Fix "kata-oc" node role handling #271

pmores · 2023-03-02T11:49:37Z

This PR modifies handling of the "kata-oc" node label so that changes of the pool of kata-enabled workers can be handled correctly.

The OSC controller now processes user-supplied label requirements internally and doesn't "publish" them in its "kata-oc" MCP nodeSelector. Instead, if the new internal label processing results in a match for a Node the node is labelled with the "kata-oc" node role, and similarly on mismatch the controller ensures the pertinent Node does not have the node role. The "kata-oc" node role is the single unambiguous externally-visible sign whether a Node labels did or did not match KataConfig.spec.kataConfigPoolSelector.

This, with an introduction of Node resource watching, allows us to handle correctly any changes in Node labeling that affect whether a Node question should or should not have kata installed on it.

Fixes: KATA-1928

littlejawa · 2023-03-02T13:55:19Z

controllers/openshift_controller.go

+	stateOld := nodeOld.GetAnnotations()["machineconfiguration.openshift.io/state"]
+	stateNew := nodeNew.GetAnnotations()["machineconfiguration.openshift.io/state"]
+	if stateOld != stateNew {
+		foundRelevantChange = true


At this point, you can just queue the reconcile request and return right?
There is no need to compare the labels?

For bare functionality, yes you're right. But we want the complete logs, trust me. ;-D I found it extremely helpful to know for a fact what the states of individual nodes are when trying to understand or debug something, esp. from an incomplete log file where you cannot check the earlier messages for information that you're missing.

littlejawa · 2023-03-02T13:57:45Z

controllers/openshift_controller.go

+		r.Log.Info("couldn't get kata node selector", "err", err)
+		// If we cannot find out whether a Node matches assuming that it
+		// doesn't seems to be the safer assumption.  This also seems
+		// consistent with error-handling sematics of earlier similar code.


nit:

Suggested change

// consistent with error-handling sematics of earlier similar code.

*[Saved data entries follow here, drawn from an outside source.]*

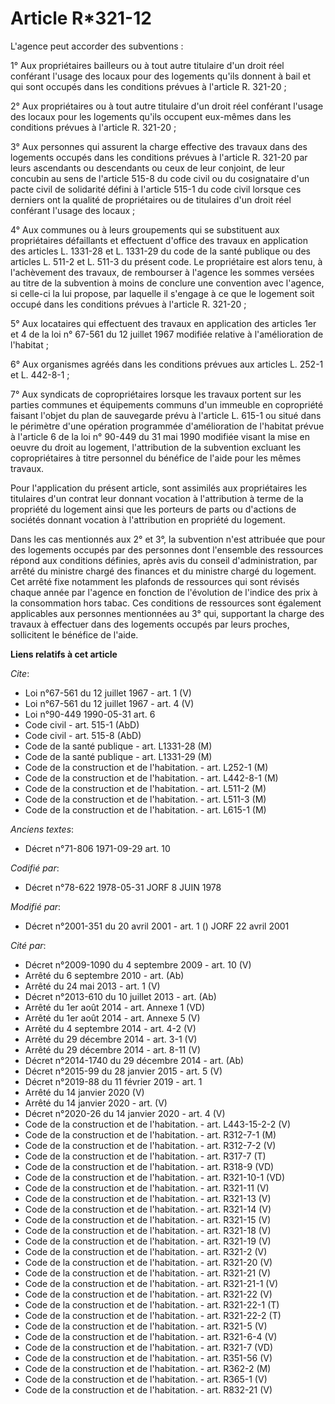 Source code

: # Article R*321-12

L'agence peut accorder des subventions :

1° Aux propriétaires bailleurs ou à tout autre titulaire d'un droit réel conférant l'usage des locaux pour des logements
qu'ils donnent à bail et qui sont occupés dans les conditions prévues à l'article R. 321-20 ;

2° Aux propriétaires ou à tout autre titulaire d'un droit réel conférant l'usage des locaux pour les logements qu'ils
occupent eux-mêmes dans les conditions prévues à l'article R. 321-20 ;

3° Aux personnes qui assurent la charge effective des travaux dans des logements occupés dans les conditions prévues à
l'article R. 321-20 par leurs ascendants ou descendants ou ceux de leur conjoint, de leur concubin au sens de l'article 515-8
du code civil ou du cosignataire d'un pacte civil de solidarité défini à l'article 515-1 du code civil lorsque ces derniers
ont la qualité de propriétaires ou de titulaires d'un droit réel conférant l'usage des locaux ;

4° Aux communes ou à leurs groupements qui se substituent aux propriétaires défaillants et effectuent d'office des travaux en
application des articles L. 1331-28 et L. 1331-29 du code de la santé publique ou des articles L. 511-2 et L. 511-3 du
présent code. Le propriétaire est alors tenu, à l'achèvement des travaux, de rembourser à l'agence les sommes versées au
titre de la subvention à moins de conclure une convention avec l'agence, si celle-ci la lui propose, par laquelle il s'engage
à ce que le logement soit occupé dans les conditions prévues à l'article R. 321-20 ;

5° Aux locataires qui effectuent des travaux en application des articles 1er et 4 de la loi n° 67-561 du 12 juillet 1967
modifiée relative à l'amélioration de l'habitat ;

6° Aux organismes agréés dans les conditions prévues aux articles L. 252-1 et L. 442-8-1 ;

7° Aux syndicats de copropriétaires lorsque les travaux portent sur les parties communes et équipements communs d'un immeuble
en copropriété faisant l'objet du plan de sauvegarde prévu à l'article L. 615-1 ou situé dans le périmètre d'une opération
programmée d'amélioration de l'habitat prévue à l'article 6 de la loi n° 90-449 du 31 mai 1990 modifiée visant la mise en
oeuvre du droit au logement, l'attribution de la subvention excluant les copropriétaires à titre personnel du bénéfice de
l'aide pour les mêmes travaux.

Pour l'application du présent article, sont assimilés aux propriétaires les titulaires d'un contrat leur donnant vocation à
l'attribution à terme de la propriété du logement ainsi que les porteurs de parts ou d'actions de sociétés donnant vocation à
l'attribution en propriété du logement.

Dans les cas mentionnés aux 2° et 3°, la subvention n'est attribuée que pour des logements occupés par des personnes dont
l'ensemble des ressources répond aux conditions définies, après avis du conseil d'administration, par arrêté du ministre
chargé des finances et du ministre chargé du logement. Cet arrêté fixe notamment les plafonds de ressources qui sont révisés
chaque année par l'agence en fonction de l'évolution de l'indice des prix à la consommation hors tabac. Ces conditions de
ressources sont également applicables aux personnes mentionnées au 3° qui, supportant la charge des travaux à effectuer dans
des logements occupés par leurs proches, sollicitent le bénéfice de l'aide.

**Liens relatifs à cet article**

_Cite_:

  - Loi n°67-561 du 12 juillet 1967 - art. 1 (V)
  - Loi n°67-561 du 12 juillet 1967 - art. 4 (V)
  - Loi n°90-449 1990-05-31 art. 6
  - Code civil - art. 515-1 (AbD)
  - Code civil - art. 515-8 (AbD)
  - Code de la santé publique - art. L1331-28 (M)
  - Code de la santé publique - art. L1331-29 (M)
  - Code de la construction et de l'habitation. - art. L252-1 (M)
  - Code de la construction et de l'habitation. - art. L442-8-1 (M)
  - Code de la construction et de l'habitation. - art. L511-2 (M)
  - Code de la construction et de l'habitation. - art. L511-3 (M)
  - Code de la construction et de l'habitation. - art. L615-1 (M)

_Anciens textes_:

  - Décret n°71-806 1971-09-29 art. 10

_Codifié par_:

  - Décret n°78-622 1978-05-31 JORF 8 JUIN 1978

_Modifié par_:

  - Décret n°2001-351 du 20 avril 2001 - art. 1 () JORF 22 avril 2001

_Cité par_:

  - Décret n°2009-1090 du 4 septembre 2009 - art. 10 (V)
  - Arrêté du 6 septembre 2010 - art. (Ab)
  - Arrêté du 24 mai 2013 - art. 1 (V)
  - Décret n°2013-610 du 10 juillet 2013 - art. (Ab)
  - Arrêté du 1er août 2014 - art. Annexe 1 (VD)
  - Arrêté du 1er août 2014 - art. Annexe 5 (V)
  - Arrêté du 4 septembre 2014 - art. 4-2 (V)
  - Arrêté du 29 décembre 2014 - art. 3-1 (V)
  - Arrêté du 29 décembre 2014 - art. 8-11 (V)
  - Décret n°2014-1740 du 29 décembre 2014 - art. (Ab)
  - Décret n°2015-99 du 28 janvier 2015 - art. 5 (V)
  - Décret n°2019-88 du 11 février 2019 - art. 1
  - Arrêté du 14 janvier 2020 (V)
  - Arrêté du 14 janvier 2020 - art. (V)
  - Décret n°2020-26 du 14 janvier 2020 - art. 4 (V)
  - Code de la construction et de l'habitation. - art. L443-15-2-2 (V)
  - Code de la construction et de l'habitation. - art. R312-7-1 (M)
  - Code de la construction et de l'habitation. - art. R312-7-2 (V)
  - Code de la construction et de l'habitation. - art. R317-7 (T)
  - Code de la construction et de l'habitation. - art. R318-9 (VD)
  - Code de la construction et de l'habitation. - art. R321-10-1 (VD)
  - Code de la construction et de l'habitation. - art. R321-11 (V)
  - Code de la construction et de l'habitation. - art. R321-13 (V)
  - Code de la construction et de l'habitation. - art. R321-14 (V)
  - Code de la construction et de l'habitation. - art. R321-15 (V)
  - Code de la construction et de l'habitation. - art. R321-18 (V)
  - Code de la construction et de l'habitation. - art. R321-19 (V)
  - Code de la construction et de l'habitation. - art. R321-2 (V)
  - Code de la construction et de l'habitation. - art. R321-20 (V)
  - Code de la construction et de l'habitation. - art. R321-21 (V)
  - Code de la construction et de l'habitation. - art. R321-21-1 (V)
  - Code de la construction et de l'habitation. - art. R321-22 (V)
  - Code de la construction et de l'habitation. - art. R321-22-1 (T)
  - Code de la construction et de l'habitation. - art. R321-22-2 (T)
  - Code de la construction et de l'habitation. - art. R321-5 (V)
  - Code de la construction et de l'habitation. - art. R321-6-4 (V)
  - Code de la construction et de l'habitation. - art. R321-7 (VD)
  - Code de la construction et de l'habitation. - art. R351-56 (V)
  - Code de la construction et de l'habitation. - art. R362-2 (M)
  - Code de la construction et de l'habitation. - art. R365-1 (V)
  - Code de la construction et de l'habitation. - art. R832-21 (V)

// consistent with error-handling semantics of earlier similar code.

good catch, thanks!

bpradipt · 2023-03-09T09:52:41Z

controllers/openshift_controller.go

+	if !reflect.DeepEqual(labelsOld, labelsNew) {
+
+		log.Info("labels changed", "old", labelsOld, "new", labelsNew)
+		added, modified, removed := getStringMapDiff(labelsOld, labelsNew)


Looks like getStringMapDiff() is only used for logging? Can we just log the old and new labels and avoid the diff ?

That's right, it's only used for logging. I've added it because I was initially only logging the old and new labels and as it turns out, that's really hard to read. In practice, this is how an actual old and new labels log message can look like:

2023-03-07T09:25:04Z INFO controllers.KataConfig.NodeUpdate labels changed {"node name": "kata-412-stable-worker-1.stable412.com", "old": {"beta.kubernetes.io/arch":"amd64","beta.kubernetes.io/os":"linux","kubernetes.io/arch":"amd64","kubernetes.io/hostname":"kata-412-stable-worker-1.stable412.com","kubernetes.io/os":"linux","node-role.kubernetes.io/worker":"","node.openshift.io/os_id":"rhcos"}, "new": {"beta.kubernetes.io/arch":"amd64","beta.kubernetes.io/os":"linux","custom-kata1":"test","kubernetes.io/arch":"amd64","kubernetes.io/hostname":"kata-412-stable-worker-1.stable412.com","kubernetes.io/os":"linux","node-role.kubernetes.io/worker":"","node.openshift.io/os_id":"rhcos"}}

Now spot the difference. ;-) With the diff you get:

2023-03-07T09:25:04Z INFO controllers.KataConfig.NodeUpdate labels diff {"node name": "kata-412-stable-worker-1.stable412.com", "added": {"custom-kata1":"test"}, "modified": {}, "removed": {}}

I understand that including such a low-level generic function here can feel dissonant. I blame it to the general weakness of golang std lib though.

Worth the effort :-) . Thanks for sharing the example..

bpradipt · 2023-03-09T09:58:13Z

controllers/openshift_controller.go

+	err = r.unlabelNodes(&metav1.LabelSelector{MatchLabels: r.getNodeSelectorAsMapNoKataOc()})
+	if err != nil {
+		if k8serrors.IsConflict(err) {
+			return ctrl.Result{Requeue: true, RequeueAfter: 10 * time.Second}, nil


nit: How about having the requeueAfter timeout as a constant for consistent usage across the code ?

This will be dealt with explicitly and systematically across the controller code as part of KATA-1968. At the moment though, I'd probably be in favour of using timeouts based on a particular use-case.

E.g. when requeueing to wait for the MCO 10-15 seconds might be reasonable (the MCO usually takes about 5 s to react).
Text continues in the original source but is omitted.